Drop every picture. Then return, exactly, the lines from the beginning of the listing below through the one containing "2 & 15 & 1 & $k_p".

▶ **Exercise materials**:
━━━━━━━━━━━━━━━━━━━━━━━━━━━━━━

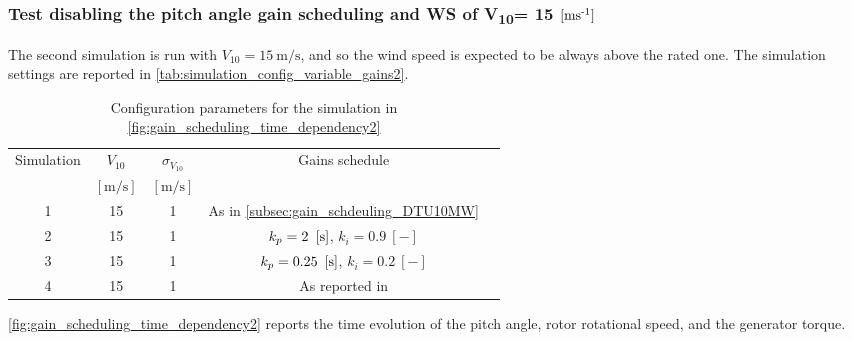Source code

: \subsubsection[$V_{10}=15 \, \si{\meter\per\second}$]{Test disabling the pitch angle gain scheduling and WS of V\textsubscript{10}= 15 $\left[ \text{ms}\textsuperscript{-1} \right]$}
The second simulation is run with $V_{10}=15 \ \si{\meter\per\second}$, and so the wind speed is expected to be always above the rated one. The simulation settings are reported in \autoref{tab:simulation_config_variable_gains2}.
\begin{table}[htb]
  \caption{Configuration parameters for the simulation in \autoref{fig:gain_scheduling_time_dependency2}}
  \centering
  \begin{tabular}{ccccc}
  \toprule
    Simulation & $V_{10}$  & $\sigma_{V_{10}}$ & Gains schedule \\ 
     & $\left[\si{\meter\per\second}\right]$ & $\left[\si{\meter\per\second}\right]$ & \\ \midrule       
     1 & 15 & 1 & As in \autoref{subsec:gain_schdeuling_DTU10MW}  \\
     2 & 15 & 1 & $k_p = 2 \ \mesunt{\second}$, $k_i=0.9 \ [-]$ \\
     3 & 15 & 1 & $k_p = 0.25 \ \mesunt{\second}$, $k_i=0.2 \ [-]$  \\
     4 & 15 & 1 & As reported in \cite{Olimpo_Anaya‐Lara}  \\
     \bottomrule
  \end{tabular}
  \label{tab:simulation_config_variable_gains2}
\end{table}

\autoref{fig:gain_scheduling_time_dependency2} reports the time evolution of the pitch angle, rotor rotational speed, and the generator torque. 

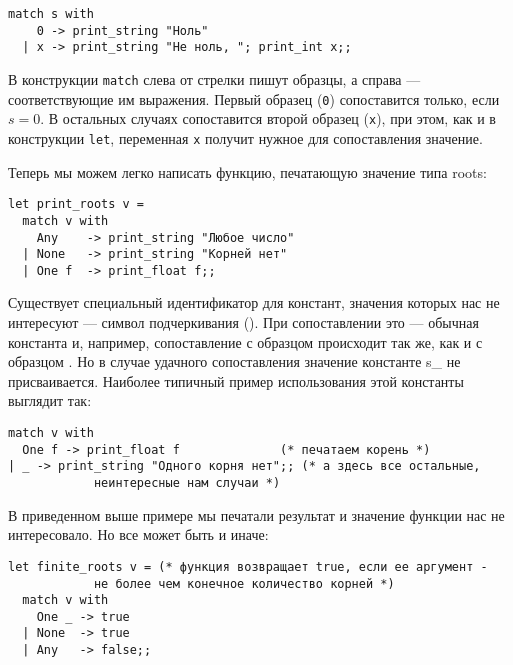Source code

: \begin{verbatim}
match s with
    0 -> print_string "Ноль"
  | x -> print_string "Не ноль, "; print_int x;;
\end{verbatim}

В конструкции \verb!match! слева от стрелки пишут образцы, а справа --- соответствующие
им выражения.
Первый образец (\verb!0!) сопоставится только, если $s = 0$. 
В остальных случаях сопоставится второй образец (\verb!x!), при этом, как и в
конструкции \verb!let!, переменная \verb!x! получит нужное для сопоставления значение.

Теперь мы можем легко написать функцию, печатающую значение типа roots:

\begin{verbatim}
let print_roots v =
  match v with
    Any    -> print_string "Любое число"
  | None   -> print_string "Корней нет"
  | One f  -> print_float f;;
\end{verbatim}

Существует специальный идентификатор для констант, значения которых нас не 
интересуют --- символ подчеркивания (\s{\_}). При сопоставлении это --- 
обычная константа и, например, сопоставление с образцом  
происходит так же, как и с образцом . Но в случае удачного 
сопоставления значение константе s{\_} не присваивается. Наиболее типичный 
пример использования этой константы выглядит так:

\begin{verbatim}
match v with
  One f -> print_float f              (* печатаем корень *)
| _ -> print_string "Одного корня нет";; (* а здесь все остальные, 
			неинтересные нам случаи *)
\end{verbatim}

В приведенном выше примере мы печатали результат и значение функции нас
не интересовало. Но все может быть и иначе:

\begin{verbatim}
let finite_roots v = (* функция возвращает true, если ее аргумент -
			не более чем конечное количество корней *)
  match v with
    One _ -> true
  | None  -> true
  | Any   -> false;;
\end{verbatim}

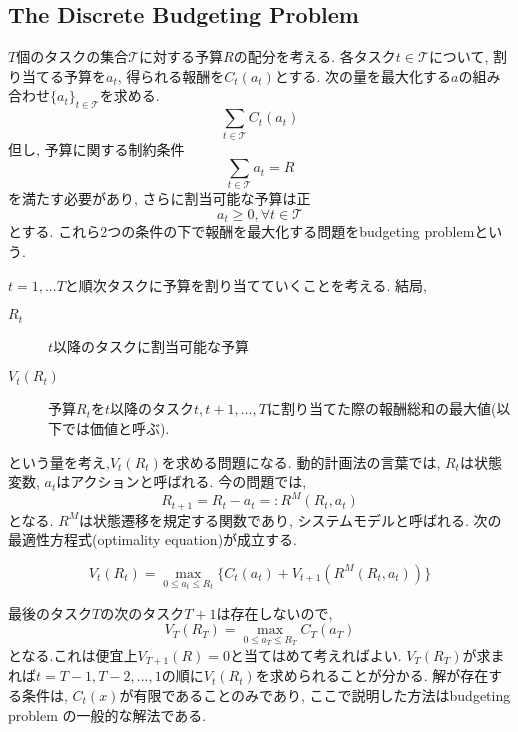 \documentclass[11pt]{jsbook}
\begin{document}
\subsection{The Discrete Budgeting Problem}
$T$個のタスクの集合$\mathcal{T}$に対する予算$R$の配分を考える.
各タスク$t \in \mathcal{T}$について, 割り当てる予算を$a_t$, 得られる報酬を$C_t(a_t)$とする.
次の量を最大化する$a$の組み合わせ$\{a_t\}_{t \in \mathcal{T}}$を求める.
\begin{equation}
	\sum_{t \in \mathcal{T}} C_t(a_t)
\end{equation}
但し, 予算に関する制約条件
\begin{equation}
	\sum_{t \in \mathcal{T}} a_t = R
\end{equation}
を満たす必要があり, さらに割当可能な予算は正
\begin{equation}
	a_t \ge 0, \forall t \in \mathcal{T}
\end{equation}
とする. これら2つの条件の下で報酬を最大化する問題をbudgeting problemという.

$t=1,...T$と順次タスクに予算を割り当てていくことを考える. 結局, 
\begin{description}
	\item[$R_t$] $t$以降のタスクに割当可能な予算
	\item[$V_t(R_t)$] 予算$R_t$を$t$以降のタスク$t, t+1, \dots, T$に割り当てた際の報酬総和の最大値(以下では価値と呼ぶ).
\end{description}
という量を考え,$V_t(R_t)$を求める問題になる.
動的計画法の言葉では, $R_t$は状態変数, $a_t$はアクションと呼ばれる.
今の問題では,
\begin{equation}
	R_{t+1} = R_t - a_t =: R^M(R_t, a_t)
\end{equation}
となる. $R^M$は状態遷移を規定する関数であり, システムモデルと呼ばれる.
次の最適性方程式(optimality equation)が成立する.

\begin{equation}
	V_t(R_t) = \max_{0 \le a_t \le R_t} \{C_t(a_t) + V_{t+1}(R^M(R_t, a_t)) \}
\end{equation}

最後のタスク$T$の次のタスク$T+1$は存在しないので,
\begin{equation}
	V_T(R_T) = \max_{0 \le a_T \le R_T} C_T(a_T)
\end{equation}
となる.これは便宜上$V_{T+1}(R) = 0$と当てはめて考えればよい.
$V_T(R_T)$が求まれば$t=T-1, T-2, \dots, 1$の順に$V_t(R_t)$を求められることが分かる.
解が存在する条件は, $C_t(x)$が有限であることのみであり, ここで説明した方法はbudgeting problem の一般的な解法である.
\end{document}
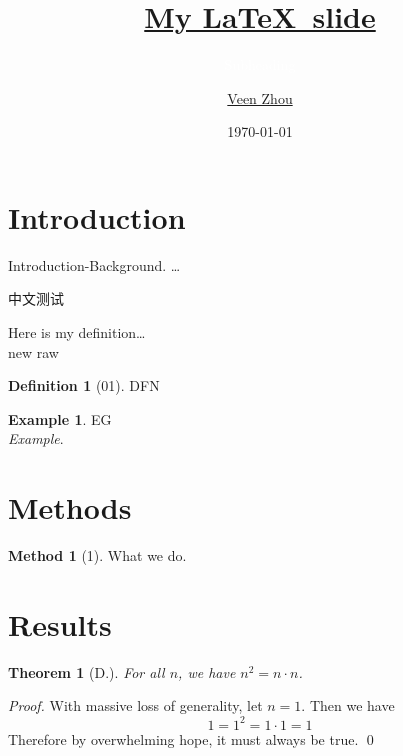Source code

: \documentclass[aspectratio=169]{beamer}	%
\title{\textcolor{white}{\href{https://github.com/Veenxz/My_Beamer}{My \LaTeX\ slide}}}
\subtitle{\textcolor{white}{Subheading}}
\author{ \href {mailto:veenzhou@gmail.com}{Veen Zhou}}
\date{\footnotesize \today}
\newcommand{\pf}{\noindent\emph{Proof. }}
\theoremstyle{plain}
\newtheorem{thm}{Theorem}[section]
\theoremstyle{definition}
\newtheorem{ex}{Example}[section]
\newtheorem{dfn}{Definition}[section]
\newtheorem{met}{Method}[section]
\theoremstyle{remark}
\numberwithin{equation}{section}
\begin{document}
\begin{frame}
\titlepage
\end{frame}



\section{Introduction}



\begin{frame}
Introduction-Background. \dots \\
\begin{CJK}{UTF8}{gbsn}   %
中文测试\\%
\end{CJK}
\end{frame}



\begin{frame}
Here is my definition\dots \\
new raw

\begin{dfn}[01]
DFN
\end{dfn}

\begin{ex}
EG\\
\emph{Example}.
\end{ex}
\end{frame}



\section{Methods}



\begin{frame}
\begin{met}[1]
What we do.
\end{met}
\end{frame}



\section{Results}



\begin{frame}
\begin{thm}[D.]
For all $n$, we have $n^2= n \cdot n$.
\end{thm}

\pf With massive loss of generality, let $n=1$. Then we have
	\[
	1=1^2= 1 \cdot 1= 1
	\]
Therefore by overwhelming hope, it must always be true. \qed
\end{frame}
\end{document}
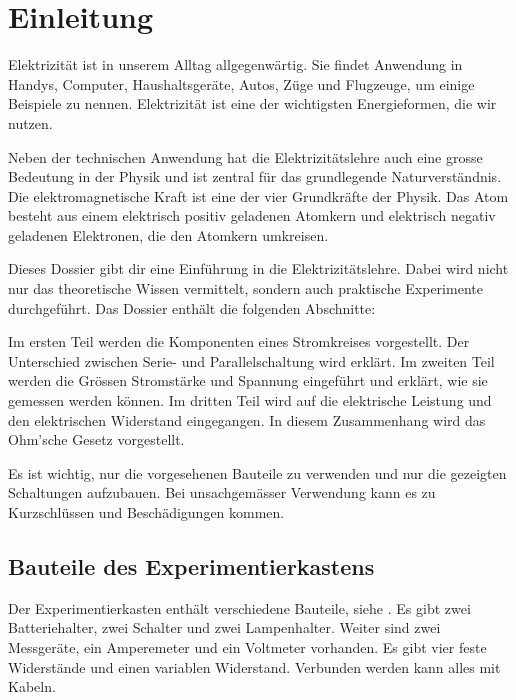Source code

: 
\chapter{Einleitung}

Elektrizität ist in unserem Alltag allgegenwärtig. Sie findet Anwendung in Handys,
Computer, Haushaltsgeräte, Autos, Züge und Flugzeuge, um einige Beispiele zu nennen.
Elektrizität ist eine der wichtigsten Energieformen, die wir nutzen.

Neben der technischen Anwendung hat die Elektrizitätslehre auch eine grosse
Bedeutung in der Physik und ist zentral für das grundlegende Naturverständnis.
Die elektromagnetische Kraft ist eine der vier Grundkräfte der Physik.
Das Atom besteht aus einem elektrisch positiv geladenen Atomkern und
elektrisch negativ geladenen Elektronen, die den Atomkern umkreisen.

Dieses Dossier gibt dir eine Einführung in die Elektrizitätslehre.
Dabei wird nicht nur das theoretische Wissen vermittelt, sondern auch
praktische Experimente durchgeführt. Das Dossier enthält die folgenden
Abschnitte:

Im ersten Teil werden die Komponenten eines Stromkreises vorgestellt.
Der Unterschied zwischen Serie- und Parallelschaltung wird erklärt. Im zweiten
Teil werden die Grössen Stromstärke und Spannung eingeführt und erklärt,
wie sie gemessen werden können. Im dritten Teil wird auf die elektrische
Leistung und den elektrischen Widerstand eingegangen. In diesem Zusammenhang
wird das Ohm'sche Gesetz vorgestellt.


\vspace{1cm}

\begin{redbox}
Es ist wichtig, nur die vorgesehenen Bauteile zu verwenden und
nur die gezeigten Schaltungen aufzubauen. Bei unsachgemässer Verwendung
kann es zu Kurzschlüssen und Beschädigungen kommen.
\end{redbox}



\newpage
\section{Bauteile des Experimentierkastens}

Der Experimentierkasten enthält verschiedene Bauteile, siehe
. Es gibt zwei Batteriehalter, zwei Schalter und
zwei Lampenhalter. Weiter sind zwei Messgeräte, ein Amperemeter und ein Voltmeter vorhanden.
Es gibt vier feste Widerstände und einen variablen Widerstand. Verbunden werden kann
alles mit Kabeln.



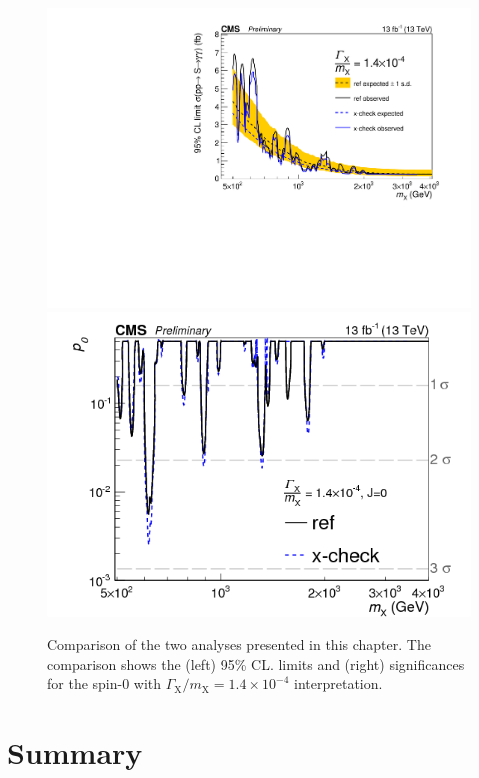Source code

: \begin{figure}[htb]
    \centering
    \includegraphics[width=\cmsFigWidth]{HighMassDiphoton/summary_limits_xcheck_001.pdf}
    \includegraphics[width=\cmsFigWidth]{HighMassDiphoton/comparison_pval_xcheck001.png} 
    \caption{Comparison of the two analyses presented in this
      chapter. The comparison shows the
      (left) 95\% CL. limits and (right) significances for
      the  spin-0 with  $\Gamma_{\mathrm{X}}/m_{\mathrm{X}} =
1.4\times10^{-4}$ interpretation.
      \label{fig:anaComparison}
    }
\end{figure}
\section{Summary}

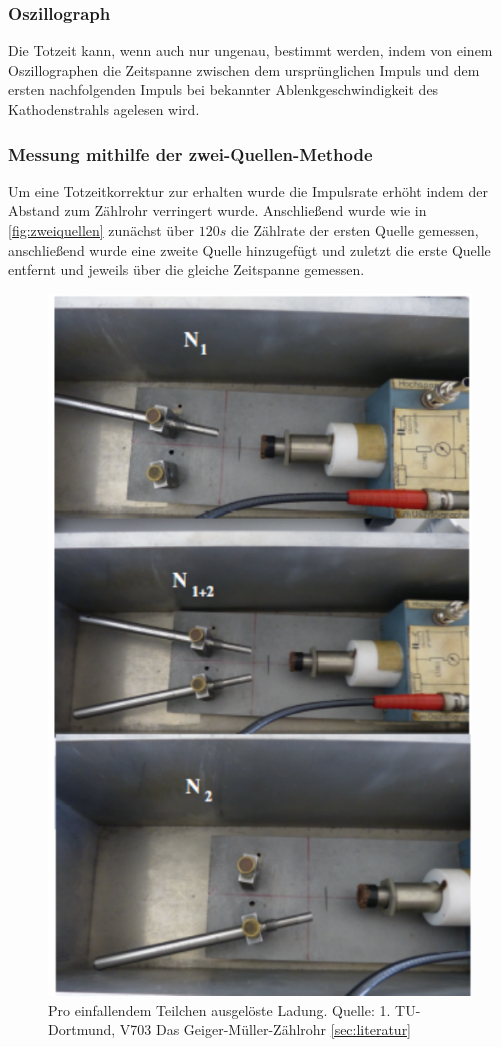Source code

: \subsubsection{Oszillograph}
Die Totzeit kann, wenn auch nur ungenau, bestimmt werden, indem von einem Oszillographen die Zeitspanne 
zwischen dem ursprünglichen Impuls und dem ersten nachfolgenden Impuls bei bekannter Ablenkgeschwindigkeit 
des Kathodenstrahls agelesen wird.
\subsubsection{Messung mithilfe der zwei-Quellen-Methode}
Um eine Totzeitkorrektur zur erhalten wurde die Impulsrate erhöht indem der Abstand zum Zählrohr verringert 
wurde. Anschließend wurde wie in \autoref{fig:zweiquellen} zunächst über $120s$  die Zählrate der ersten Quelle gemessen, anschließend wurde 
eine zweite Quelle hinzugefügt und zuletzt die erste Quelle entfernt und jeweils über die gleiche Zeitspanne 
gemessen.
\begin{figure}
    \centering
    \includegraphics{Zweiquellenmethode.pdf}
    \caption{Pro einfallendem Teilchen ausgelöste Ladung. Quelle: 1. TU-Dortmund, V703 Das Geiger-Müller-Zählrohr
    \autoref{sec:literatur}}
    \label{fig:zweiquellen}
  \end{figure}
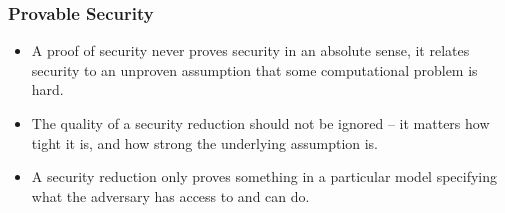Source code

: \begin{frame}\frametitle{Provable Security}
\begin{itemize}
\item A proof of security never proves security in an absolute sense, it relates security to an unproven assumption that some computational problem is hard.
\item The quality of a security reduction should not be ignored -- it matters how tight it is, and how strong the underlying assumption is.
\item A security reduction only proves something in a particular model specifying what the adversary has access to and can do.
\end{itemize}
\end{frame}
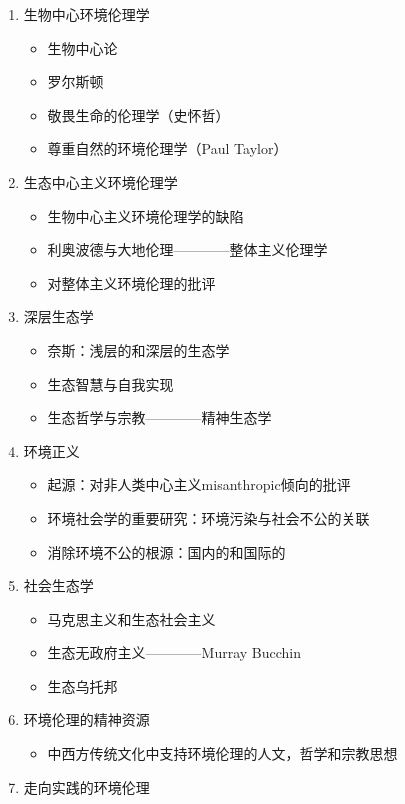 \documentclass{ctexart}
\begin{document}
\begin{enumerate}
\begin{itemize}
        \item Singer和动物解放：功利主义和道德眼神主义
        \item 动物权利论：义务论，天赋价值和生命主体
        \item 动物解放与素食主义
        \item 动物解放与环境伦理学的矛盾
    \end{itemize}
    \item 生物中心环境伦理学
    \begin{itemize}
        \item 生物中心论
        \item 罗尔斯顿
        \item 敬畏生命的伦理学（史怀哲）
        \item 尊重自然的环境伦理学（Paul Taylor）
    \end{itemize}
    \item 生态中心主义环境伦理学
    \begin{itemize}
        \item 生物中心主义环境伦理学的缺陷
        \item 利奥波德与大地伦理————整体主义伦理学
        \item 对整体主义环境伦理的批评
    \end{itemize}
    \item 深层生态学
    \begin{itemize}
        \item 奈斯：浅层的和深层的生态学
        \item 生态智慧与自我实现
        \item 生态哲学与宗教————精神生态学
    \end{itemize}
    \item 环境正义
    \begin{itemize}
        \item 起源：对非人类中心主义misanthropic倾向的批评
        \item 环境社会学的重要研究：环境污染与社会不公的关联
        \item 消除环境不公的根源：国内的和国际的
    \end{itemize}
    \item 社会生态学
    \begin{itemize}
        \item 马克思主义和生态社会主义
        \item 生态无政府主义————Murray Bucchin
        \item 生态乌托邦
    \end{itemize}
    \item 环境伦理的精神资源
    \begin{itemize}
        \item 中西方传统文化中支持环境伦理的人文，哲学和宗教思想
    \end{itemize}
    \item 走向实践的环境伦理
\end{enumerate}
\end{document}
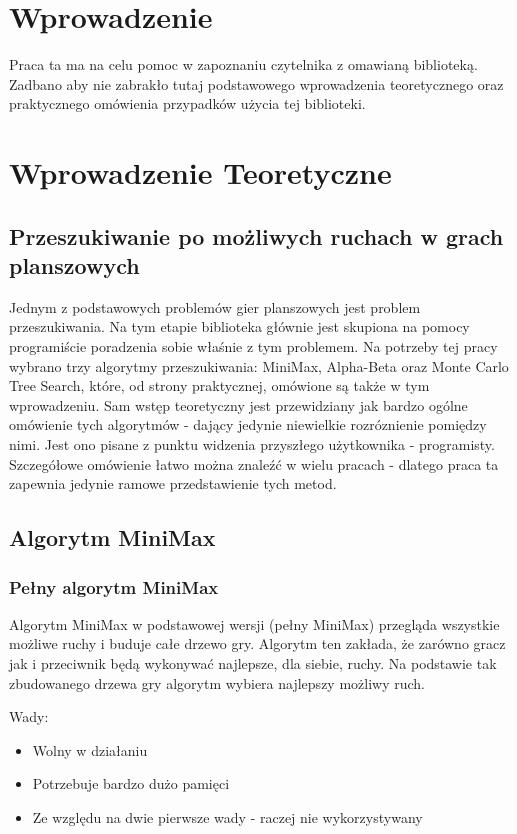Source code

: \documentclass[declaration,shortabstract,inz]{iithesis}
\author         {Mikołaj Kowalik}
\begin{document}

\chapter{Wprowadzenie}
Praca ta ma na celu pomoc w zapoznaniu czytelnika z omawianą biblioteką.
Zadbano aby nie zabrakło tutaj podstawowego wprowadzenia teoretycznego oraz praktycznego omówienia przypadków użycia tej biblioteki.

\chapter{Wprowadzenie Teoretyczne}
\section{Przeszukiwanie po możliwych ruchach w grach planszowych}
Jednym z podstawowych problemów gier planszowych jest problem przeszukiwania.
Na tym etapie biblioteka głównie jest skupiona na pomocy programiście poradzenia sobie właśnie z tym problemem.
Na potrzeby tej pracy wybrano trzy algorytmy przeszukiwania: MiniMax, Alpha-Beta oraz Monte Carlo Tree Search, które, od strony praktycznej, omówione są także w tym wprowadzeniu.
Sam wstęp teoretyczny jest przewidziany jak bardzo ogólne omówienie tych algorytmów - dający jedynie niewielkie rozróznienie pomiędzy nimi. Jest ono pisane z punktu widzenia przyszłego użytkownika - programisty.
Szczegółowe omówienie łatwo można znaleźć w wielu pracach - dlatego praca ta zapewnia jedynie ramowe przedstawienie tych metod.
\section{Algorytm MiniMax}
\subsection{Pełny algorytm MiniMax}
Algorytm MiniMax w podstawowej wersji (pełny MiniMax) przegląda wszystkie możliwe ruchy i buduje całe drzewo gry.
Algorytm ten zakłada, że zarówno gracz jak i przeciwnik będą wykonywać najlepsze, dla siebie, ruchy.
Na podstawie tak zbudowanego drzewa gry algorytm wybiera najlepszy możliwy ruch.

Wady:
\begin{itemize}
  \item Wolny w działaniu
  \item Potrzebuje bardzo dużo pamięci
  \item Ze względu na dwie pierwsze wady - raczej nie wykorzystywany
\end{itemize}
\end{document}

━━━━━━━━━━━━━━━━━━━━━━━━━━━━━━

▶ **Completed task**:
Source code

: \subsubsection[$V_{10}=15 \, \si{\meter\per\second}$]{Test disabling the pitch angle gain scheduling and WS of V\textsubscript{10}= 15 $\left[ \text{ms}\textsuperscript{-1} \right]$}
The second simulation is run with $V_{10}=15 \ \si{\meter\per\second}$, and so the wind speed is expected to be always above the rated one. The simulation settings are reported in \autoref{tab:simulation_config_variable_gains2}.
\begin{table}[htb]
  \caption{Configuration parameters for the simulation in \autoref{fig:gain_scheduling_time_dependency2}}
  \centering
  \begin{tabular}{ccccc}
  \toprule
    Simulation & $V_{10}$  & $\sigma_{V_{10}}$ & Gains schedule \\ 
     & $\left[\si{\meter\per\second}\right]$ & $\left[\si{\meter\per\second}\right]$ & \\ \midrule       
     1 & 15 & 1 & As in \autoref{subsec:gain_schdeuling_DTU10MW}  \\
     2 & 15 & 1 & $k_p = 2 \ \mesunt{\second}$, $k_i=0.9 \ [-]$ \\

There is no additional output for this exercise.